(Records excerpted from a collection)
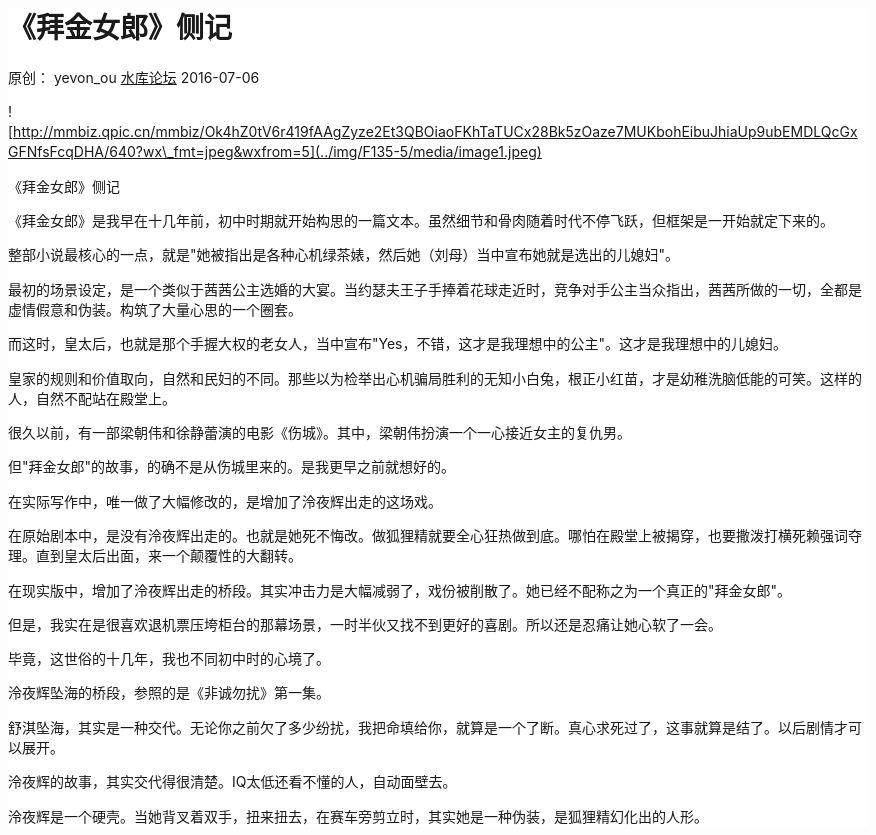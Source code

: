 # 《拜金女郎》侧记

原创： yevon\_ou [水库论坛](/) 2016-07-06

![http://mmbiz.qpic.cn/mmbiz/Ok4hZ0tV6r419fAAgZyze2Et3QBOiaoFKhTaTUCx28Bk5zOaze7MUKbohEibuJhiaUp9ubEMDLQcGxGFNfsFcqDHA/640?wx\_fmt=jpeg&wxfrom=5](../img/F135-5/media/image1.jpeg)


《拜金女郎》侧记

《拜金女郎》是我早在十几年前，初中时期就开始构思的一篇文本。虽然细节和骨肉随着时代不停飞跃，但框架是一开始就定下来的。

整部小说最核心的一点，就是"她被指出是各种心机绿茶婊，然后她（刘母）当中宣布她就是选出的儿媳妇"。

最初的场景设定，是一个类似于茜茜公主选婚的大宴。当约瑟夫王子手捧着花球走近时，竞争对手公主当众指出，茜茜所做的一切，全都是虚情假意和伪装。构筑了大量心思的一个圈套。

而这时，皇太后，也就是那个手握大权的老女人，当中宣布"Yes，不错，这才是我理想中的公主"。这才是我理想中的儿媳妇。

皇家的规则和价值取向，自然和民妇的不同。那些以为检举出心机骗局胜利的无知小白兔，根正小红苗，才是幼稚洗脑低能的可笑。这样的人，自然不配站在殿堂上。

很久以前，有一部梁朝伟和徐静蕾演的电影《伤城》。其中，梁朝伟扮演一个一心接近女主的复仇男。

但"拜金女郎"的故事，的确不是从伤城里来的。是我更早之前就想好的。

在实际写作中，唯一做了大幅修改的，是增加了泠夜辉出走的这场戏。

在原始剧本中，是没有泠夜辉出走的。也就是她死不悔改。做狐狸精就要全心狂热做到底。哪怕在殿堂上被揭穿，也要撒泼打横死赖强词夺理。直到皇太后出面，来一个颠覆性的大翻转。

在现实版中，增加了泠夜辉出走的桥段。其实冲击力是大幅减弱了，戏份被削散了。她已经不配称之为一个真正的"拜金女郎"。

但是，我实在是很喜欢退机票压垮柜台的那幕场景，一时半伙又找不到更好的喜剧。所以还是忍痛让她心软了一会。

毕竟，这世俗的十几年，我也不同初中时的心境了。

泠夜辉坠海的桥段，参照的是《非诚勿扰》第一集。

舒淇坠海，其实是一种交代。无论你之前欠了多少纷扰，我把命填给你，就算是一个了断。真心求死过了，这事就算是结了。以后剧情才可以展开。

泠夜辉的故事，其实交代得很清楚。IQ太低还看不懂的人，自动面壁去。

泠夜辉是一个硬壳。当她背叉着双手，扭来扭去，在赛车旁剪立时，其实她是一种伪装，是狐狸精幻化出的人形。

...

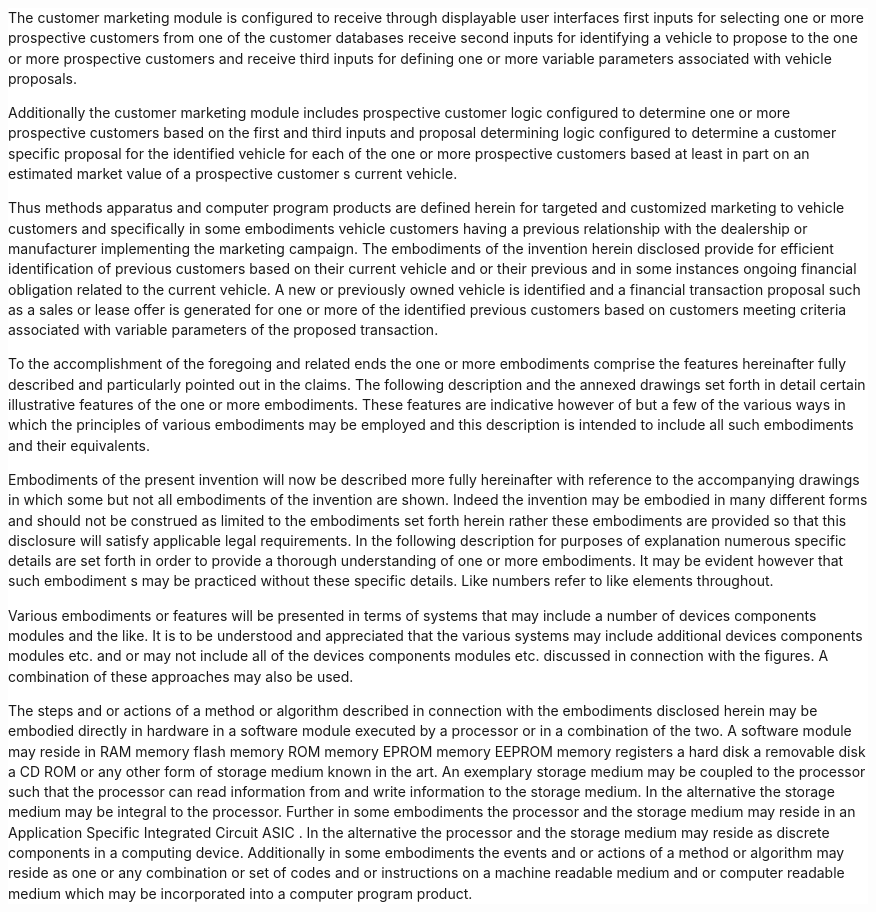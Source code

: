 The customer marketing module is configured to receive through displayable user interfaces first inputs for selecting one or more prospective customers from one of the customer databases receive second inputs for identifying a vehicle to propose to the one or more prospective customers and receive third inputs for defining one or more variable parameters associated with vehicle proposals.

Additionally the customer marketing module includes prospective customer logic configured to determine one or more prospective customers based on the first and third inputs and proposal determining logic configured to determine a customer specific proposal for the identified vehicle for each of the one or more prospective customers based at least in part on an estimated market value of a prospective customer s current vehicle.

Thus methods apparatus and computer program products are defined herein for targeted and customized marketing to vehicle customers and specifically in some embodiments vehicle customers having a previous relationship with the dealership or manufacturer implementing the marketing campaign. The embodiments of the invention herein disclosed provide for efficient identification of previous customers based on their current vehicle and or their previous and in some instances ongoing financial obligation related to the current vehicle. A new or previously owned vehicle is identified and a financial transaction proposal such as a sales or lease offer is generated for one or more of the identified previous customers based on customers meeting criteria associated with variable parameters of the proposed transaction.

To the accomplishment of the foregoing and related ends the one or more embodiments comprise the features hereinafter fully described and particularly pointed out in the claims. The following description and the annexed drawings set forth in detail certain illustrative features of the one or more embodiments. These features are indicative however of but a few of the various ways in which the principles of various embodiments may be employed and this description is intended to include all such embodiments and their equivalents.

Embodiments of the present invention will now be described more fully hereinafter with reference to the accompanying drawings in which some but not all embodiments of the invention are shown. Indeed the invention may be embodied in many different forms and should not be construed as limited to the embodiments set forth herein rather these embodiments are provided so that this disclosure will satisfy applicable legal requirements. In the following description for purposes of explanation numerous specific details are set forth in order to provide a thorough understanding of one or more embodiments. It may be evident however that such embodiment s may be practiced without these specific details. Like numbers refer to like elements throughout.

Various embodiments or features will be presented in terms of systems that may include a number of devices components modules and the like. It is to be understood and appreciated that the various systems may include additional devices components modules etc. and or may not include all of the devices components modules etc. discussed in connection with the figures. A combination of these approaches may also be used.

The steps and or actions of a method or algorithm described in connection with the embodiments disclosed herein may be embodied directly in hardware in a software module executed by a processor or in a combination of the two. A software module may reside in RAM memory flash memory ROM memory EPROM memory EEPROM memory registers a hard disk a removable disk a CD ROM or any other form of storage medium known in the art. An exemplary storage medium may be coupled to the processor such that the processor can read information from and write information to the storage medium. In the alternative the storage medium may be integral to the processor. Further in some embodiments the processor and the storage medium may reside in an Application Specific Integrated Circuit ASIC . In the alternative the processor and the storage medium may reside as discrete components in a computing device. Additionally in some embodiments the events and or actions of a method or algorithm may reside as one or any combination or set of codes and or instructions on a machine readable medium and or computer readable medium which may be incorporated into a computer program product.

◆ Exercise prompt: Please, from the entries above, set down exactly the lines from the one containing "而这时，皇太后，也就是那个手" through the one containing "在实际写作中，唯一做了大幅修改的，是增加了泠夜辉出走的这场戏。", and only those.

◆ Solution to the exercise:
而这时，皇太后，也就是那个手握大权的老女人，当中宣布"Yes，不错，这才是我理想中的公主"。这才是我理想中的儿媳妇。

皇家的规则和价值取向，自然和民妇的不同。那些以为检举出心机骗局胜利的无知小白兔，根正小红苗，才是幼稚洗脑低能的可笑。这样的人，自然不配站在殿堂上。

很久以前，有一部梁朝伟和徐静蕾演的电影《伤城》。其中，梁朝伟扮演一个一心接近女主的复仇男。

但"拜金女郎"的故事，的确不是从伤城里来的。是我更早之前就想好的。

在实际写作中，唯一做了大幅修改的，是增加了泠夜辉出走的这场戏。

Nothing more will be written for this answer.